## Your objective
Scan the listing below. Return every line containing the string "neuralp".
==== Dataset entries ====
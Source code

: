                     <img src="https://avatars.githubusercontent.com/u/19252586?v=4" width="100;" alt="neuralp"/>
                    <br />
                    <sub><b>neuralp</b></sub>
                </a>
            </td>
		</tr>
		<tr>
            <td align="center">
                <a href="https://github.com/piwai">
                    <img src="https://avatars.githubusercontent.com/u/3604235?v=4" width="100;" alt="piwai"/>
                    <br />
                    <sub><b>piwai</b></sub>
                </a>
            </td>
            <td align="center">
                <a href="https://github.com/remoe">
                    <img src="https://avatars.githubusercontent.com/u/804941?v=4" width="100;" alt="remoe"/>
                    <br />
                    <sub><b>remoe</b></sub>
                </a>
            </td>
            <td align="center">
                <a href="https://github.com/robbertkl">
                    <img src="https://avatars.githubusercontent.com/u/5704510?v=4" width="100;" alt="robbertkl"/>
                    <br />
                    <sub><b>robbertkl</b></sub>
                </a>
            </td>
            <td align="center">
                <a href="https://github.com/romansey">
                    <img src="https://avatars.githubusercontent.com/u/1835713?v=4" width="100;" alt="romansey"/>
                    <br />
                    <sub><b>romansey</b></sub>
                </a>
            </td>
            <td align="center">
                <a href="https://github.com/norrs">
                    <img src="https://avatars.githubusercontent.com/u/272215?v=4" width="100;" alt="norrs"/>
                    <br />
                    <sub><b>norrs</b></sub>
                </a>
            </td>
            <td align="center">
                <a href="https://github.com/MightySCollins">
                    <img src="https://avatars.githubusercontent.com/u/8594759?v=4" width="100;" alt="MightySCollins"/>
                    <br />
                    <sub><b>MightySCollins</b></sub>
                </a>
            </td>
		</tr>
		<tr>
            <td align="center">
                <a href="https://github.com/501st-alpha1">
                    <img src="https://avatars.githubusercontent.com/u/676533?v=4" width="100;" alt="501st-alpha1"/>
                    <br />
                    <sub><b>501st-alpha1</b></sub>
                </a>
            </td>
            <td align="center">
====
## Solution to this task
:                     <img src="https://avatars.githubusercontent.com/u/19252586?v=4" width="100;" alt="neuralp"/>
                    <sub><b>neuralp</b></sub>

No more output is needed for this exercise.